The (Mehlich III) soil extracts may be titrated directly by plasma emission without adding internal standard or interference suppresser. The instrumental parameters and optical characteristics of the plasma emission spectrometer are different from one instrument to another and must be calibrated accordingly. The aluminium present in the soil extract may produce interference affecting the phosphorus channel. It is advisable that a correction factor be integrated, if necessary. In the case of soils rich in organic material (% M.O.> 5), phosphorus contents titrated by plasma emission may be higher than those titrated by colorimetry. However, this difference will not markedly affect the fertility class of the analysed soil.

References

Mehlich, A., 1984. Mehlich-3 soil test extractant: a modification of Mehlich-2 extractant. Comm. Soil Sci. Plant Anal. 15: 1409-1416.

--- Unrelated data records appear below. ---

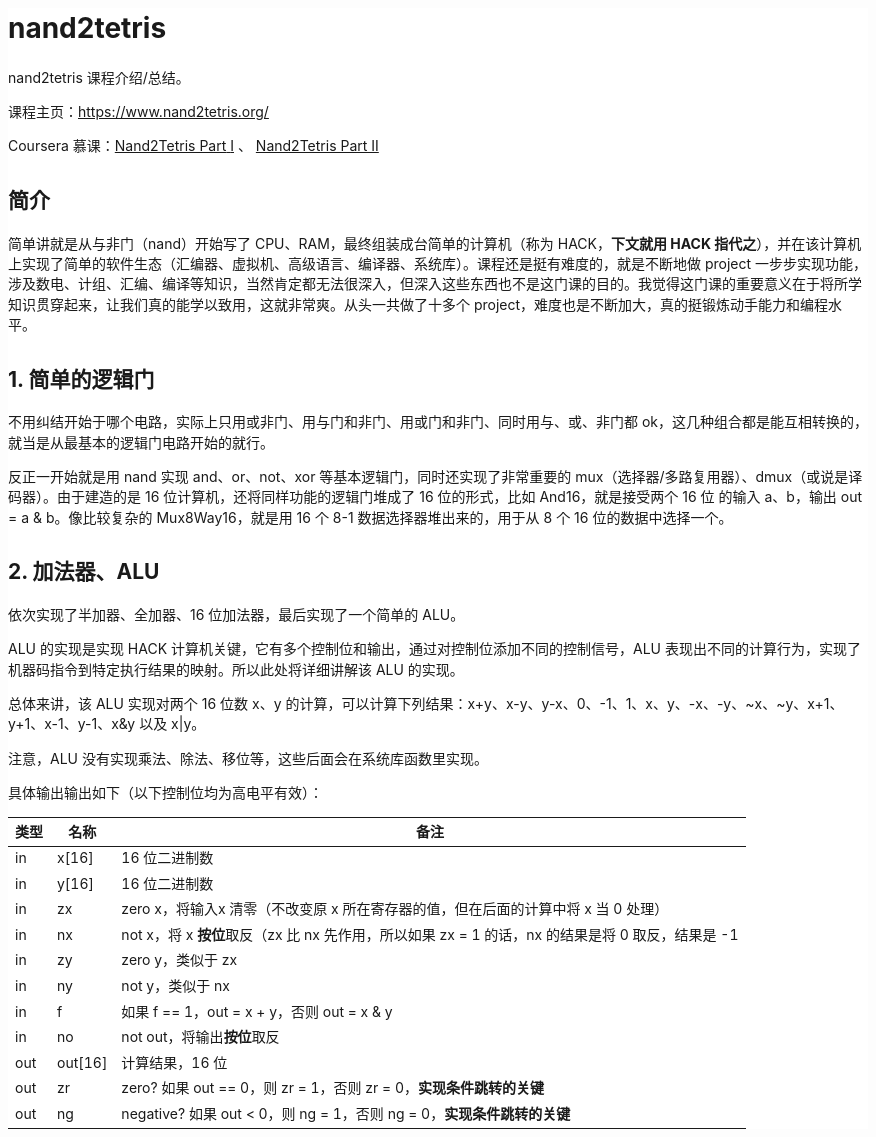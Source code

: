 # nand2tetris

nand2tetris 课程介绍/总结。

课程主页：https://www.nand2tetris.org/

Coursera 慕课：[Nand2Tetris Part](https://www.coursera.org/learn/build-a-computer)[ ](https://www.coursera.org/learn/build-a-computer)[I](https://www.coursera.org/learn/build-a-computer) 、 [Nand2Tetris Part II](https://www.coursera.org/learn/nand2tetris2) 

## 简介

简单讲就是从与非门（nand）开始写了 CPU、RAM，最终组装成台简单的计算机（称为 HACK，**下文就用 HACK 指代之**），并在该计算机上实现了简单的软件生态（汇编器、虚拟机、高级语言、编译器、系统库）。课程还是挺有难度的，就是不断地做 project 一步步实现功能，涉及数电、计组、汇编、编译等知识，当然肯定都无法很深入，但深入这些东西也不是这门课的目的。我觉得这门课的重要意义在于将所学知识贯穿起来，让我们真的能学以致用，这就非常爽。从头一共做了十多个 project，难度也是不断加大，真的挺锻炼动手能力和编程水平。

## 1. 简单的逻辑门

不用纠结开始于哪个电路，实际上只用或非门、用与门和非门、用或门和非门、同时用与、或、非门都 ok，这几种组合都是能互相转换的，就当是从最基本的逻辑门电路开始的就行。

反正一开始就是用 nand 实现 and、or、not、xor 等基本逻辑门，同时还实现了非常重要的 mux（选择器/多路复用器）、dmux（或说是译码器）。由于建造的是 16 位计算机，还将同样功能的逻辑门堆成了 16 位的形式，比如 And16，就是接受两个 16 位 的输入 a、b，输出 out = a & b。像比较复杂的 Mux8Way16，就是用 16 个 8-1 数据选择器堆出来的，用于从 8 个 16 位的数据中选择一个。

## 2. 加法器、ALU

依次实现了半加器、全加器、16 位加法器，最后实现了一个简单的 ALU。

ALU 的实现是实现 HACK 计算机关键，它有多个控制位和输出，通过对控制位添加不同的控制信号，ALU 表现出不同的计算行为，实现了机器码指令到特定执行结果的映射。所以此处将详细讲解该 ALU 的实现。

总体来讲，该 ALU 实现对两个 16 位数 x、y 的计算，可以计算下列结果：x+y、x-y、y-x、0、-1、1、x、y、-x、-y、~x、~y、x+1、y+1、x-1、y-1、x&y 以及 x|y。

注意，ALU 没有实现乘法、除法、移位等，这些后面会在系统库函数里实现。

具体输出输出如下（以下控制位均为高电平有效）：

| 类型 | 名称    | 备注                                                         |
| ---- | ------- | ------------------------------------------------------------ |
| in   | x[16]   | 16 位二进制数                                                |
| in   | y[16]   | 16 位二进制数                                                |
| in   | zx      | zero x，将输入x 清零（不改变原 x 所在寄存器的值，但在后面的计算中将 x 当 0 处理） |
| in   | nx      | not x，将 x **按位**取反（zx 比 nx 先作用，所以如果 zx = 1 的话，nx 的结果是将 0 取反，结果是 -1 |
| in   | zy      | zero y，类似于 zx                                            |
| in   | ny      | not y，类似于 nx                                             |
| in   | f       | 如果 f == 1，out = x + y，否则 out = x & y                   |
| in   | no      | not out，将输出**按位**取反                                  |
| out  | out[16] | 计算结果，16 位                                              |
| out  | zr      | zero? 如果 out == 0，则 zr = 1，否则 zr = 0，**实现条件跳转的关键** |
| out  | ng      | negative? 如果 out < 0，则 ng = 1，否则 ng = 0，**实现条件跳转的关键** |
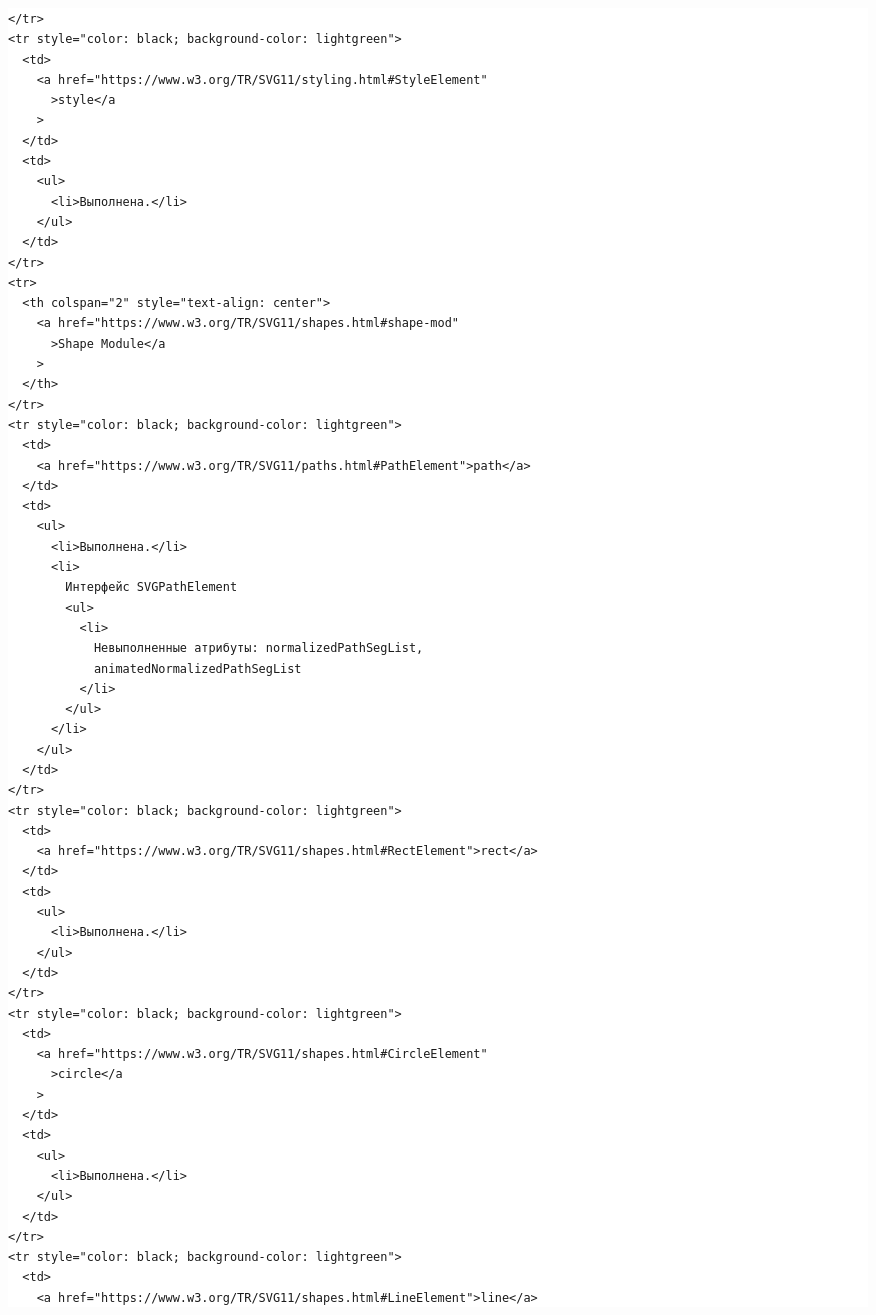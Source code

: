     </tr>
    <tr style="color: black; background-color: lightgreen">
      <td>
        <a href="https://www.w3.org/TR/SVG11/styling.html#StyleElement"
          >style</a
        >
      </td>
      <td>
        <ul>
          <li>Выполнена.</li>
        </ul>
      </td>
    </tr>
    <tr>
      <th colspan="2" style="text-align: center">
        <a href="https://www.w3.org/TR/SVG11/shapes.html#shape-mod"
          >Shape Module</a
        >
      </th>
    </tr>
    <tr style="color: black; background-color: lightgreen">
      <td>
        <a href="https://www.w3.org/TR/SVG11/paths.html#PathElement">path</a>
      </td>
      <td>
        <ul>
          <li>Выполнена.</li>
          <li>
            Интерфейс SVGPathElement
            <ul>
              <li>
                Невыполненные атрибуты: normalizedPathSegList,
                animatedNormalizedPathSegList
              </li>
            </ul>
          </li>
        </ul>
      </td>
    </tr>
    <tr style="color: black; background-color: lightgreen">
      <td>
        <a href="https://www.w3.org/TR/SVG11/shapes.html#RectElement">rect</a>
      </td>
      <td>
        <ul>
          <li>Выполнена.</li>
        </ul>
      </td>
    </tr>
    <tr style="color: black; background-color: lightgreen">
      <td>
        <a href="https://www.w3.org/TR/SVG11/shapes.html#CircleElement"
          >circle</a
        >
      </td>
      <td>
        <ul>
          <li>Выполнена.</li>
        </ul>
      </td>
    </tr>
    <tr style="color: black; background-color: lightgreen">
      <td>
        <a href="https://www.w3.org/TR/SVG11/shapes.html#LineElement">line</a>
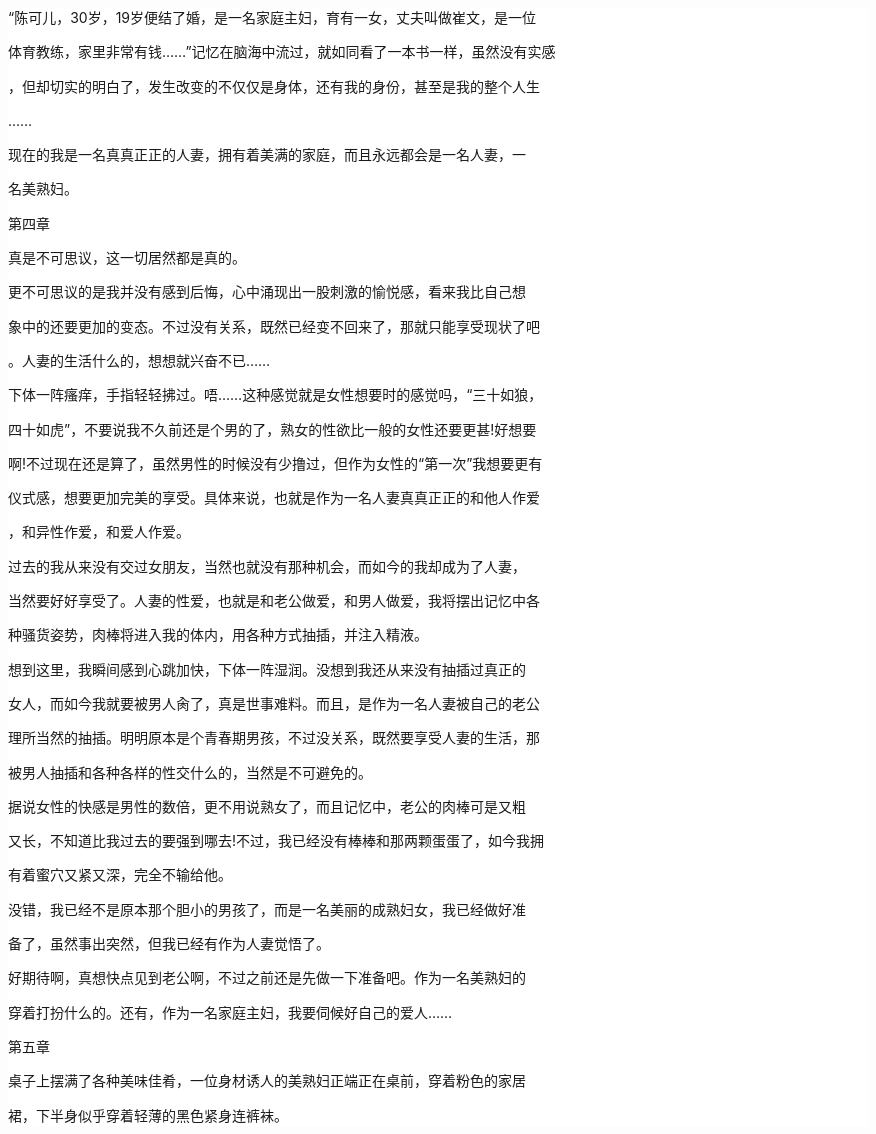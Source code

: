 “陈可儿，30岁，19岁便结了婚，是一名家庭主妇，育有一女，丈夫叫做崔文，是一位

体育教练，家里非常有钱……”记忆在脑海中流过，就如同看了一本书一样，虽然没有实感

，但却切实的明白了，发生改变的不仅仅是身体，还有我的身份，甚至是我的整个人生

……

现在的我是一名真真正正的人妻，拥有着美满的家庭，而且永远都会是一名人妻，一

名美熟妇。

第四章

真是不可思议，这一切居然都是真的。

更不可思议的是我并没有感到后悔，心中涌现出一股刺激的愉悦感，看来我比自己想

象中的还要更加的变态。不过没有关系，既然已经变不回来了，那就只能享受现状了吧

。人妻的生活什么的，想想就兴奋不已……

下体一阵瘙痒，手指轻轻拂过。唔……这种感觉就是女性想要时的感觉吗，“三十如狼，

四十如虎”，不要说我不久前还是个男的了，熟女的性欲比一般的女性还要更甚!好想要

啊!不过现在还是算了，虽然男性的时候没有少撸过，但作为女性的“第一次”我想要更有

仪式感，想要更加完美的享受。具体来说，也就是作为一名人妻真真正正的和他人作爱

，和异性作爱，和爱人作爱。

过去的我从来没有交过女朋友，当然也就没有那种机会，而如今的我却成为了人妻，

当然要好好享受了。人妻的性爱，也就是和老公做爱，和男人做爱，我将摆出记忆中各

种骚货姿势，肉棒将进入我的体内，用各种方式抽插，并注入精液。

想到这里，我瞬间感到心跳加快，下体一阵湿润。没想到我还从来没有抽插过真正的

女人，而如今我就要被男人肏了，真是世事难料。而且，是作为一名人妻被自己的老公

理所当然的抽插。明明原本是个青春期男孩，不过没关系，既然要享受人妻的生活，那

被男人抽插和各种各样的性交什么的，当然是不可避免的。

据说女性的快感是男性的数倍，更不用说熟女了，而且记忆中，老公的肉棒可是又粗

又长，不知道比我过去的要强到哪去!不过，我已经没有棒棒和那两颗蛋蛋了，如今我拥

有着蜜穴又紧又深，完全不输给他。

没错，我已经不是原本那个胆小的男孩了，而是一名美丽的成熟妇女，我已经做好准

备了，虽然事出突然，但我已经有作为人妻觉悟了。

好期待啊，真想快点见到老公啊，不过之前还是先做一下准备吧。作为一名美熟妇的

穿着打扮什么的。还有，作为一名家庭主妇，我要伺候好自己的爱人……

第五章

桌子上摆满了各种美味佳肴，一位身材诱人的美熟妇正端正在桌前，穿着粉色的家居

裙，下半身似乎穿着轻薄的黑色紧身连裤袜。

Technicon Auto-Analyzer II, 1973. Orthophosphate in water and wastewater. Industrial method No. 94-70W.

Tran, T.S. et M. Giroux, 1989. Évaluation de la méthode Mehlich-III pour déterminer les éléments nutritifs (P, K, Ca, Mg, Na) des sols du Québec. Agrosol 2: 27-33.

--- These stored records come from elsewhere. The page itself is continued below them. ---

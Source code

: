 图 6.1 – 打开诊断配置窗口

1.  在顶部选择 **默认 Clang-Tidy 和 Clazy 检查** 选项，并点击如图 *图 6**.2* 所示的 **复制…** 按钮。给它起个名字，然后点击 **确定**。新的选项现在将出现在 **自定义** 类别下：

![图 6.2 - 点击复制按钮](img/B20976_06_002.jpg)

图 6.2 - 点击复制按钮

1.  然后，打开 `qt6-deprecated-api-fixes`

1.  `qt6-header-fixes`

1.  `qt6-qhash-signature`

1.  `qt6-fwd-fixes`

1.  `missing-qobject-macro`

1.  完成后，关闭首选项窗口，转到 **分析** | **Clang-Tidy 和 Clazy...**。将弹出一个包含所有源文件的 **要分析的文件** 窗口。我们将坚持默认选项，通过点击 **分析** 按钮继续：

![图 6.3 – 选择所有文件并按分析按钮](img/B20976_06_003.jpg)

Tran, T.S., M. Giroux, J. Guilbault and Audesse, 1990. Evaluation of Mehlich-III extractant to estimate the available P in Québec soils. Comm. Soil Sci. Plant Anal. 21: 1-28.

4. Soil Phosphorus Saturation Percentage

With respect to fertilization, at present there is a problem of water quality related to poor management of phosphorus from all sources. In the RRPAS, the limitation on the use of phosphate fertilizers is established on the basis of two parameters, soil phosphorus content and saturation percentage. The phosphorus content of the soil indicates the level of soil fertility. The soil phosphorus saturation percentage shows the proportion of soil fixation sites already occupied by this element. This latter parameter is related to the phosphorus fixation capacity of the soil, which is defined as the power of a soil to hold a given quantity of phosphorus. These two parameters provide an indication of the environmental risk that the presence of phosphorus represents.

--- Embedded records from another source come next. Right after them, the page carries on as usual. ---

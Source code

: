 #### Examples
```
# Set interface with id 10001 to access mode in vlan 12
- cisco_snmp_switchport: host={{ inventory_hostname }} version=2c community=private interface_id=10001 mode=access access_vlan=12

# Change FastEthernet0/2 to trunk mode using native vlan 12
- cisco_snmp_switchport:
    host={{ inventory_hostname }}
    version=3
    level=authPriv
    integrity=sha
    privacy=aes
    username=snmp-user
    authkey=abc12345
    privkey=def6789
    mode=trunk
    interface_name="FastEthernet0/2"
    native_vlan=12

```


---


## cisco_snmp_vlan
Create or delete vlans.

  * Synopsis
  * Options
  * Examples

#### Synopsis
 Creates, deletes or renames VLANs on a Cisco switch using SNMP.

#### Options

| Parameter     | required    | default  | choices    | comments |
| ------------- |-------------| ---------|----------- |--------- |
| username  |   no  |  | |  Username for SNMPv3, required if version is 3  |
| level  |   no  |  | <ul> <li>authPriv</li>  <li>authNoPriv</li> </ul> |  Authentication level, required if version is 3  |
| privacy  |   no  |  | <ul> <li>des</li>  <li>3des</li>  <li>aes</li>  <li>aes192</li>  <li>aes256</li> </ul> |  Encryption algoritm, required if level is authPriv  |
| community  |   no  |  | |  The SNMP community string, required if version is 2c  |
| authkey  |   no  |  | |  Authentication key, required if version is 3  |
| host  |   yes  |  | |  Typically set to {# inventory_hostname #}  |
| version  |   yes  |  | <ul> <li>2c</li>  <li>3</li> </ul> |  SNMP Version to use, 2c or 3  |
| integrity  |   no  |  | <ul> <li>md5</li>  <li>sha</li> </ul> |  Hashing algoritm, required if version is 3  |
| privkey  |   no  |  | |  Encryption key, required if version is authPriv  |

In Québec, soil phosphorus content is measured using Mehlich III extract. It is one of a number of highly effective extracts that make it possible to measure the phosphorus fixation capacity of the soil. Under our soil conditions, the studies carried out by Giroux and Tran (1996) show that there is a very good relationship between the aluminium content extracted with the Mehlich III solution and soil phosphorus fixation capacity. Both of these values are regularly provided in the soil analysis reports.

Giroux and Tran (1996) also demonstrate the value of two indications of phosphorus saturation of the soil: the Mehlich III P / Mehlich III Al ratio and the Mehlich III P / phosphorus fixation capacity ratio. They obtained a strong relationship between these two indexes. Thus, the fixation capacity makes it possible to easily determine the saturation percentage and, from a practical point of view, this means that we have a reliable agro-environmental diagnostic tool based on the data provided by the soil analysis bulletin.

As we have just seen, the soil phosphorus saturation percentage is the ratio between the soil phosphorus content and aluminium content in a field, both extracted by Mehlich III solution. This value is calculated in the following manner:

[M-3³ phosphorus content (kg P/ha) / M-3 aluminium content (mg Al/kg soil) x 2.2⁴] x 100

Reference

Giroux, M. et T.S. Tran, 1996. Critères agronomiques et environnementaux liés à la disponibilité, la solubilité et la saturation en phosphore des sols agricoles du Québec. Agrosol 9 (2): 51-57.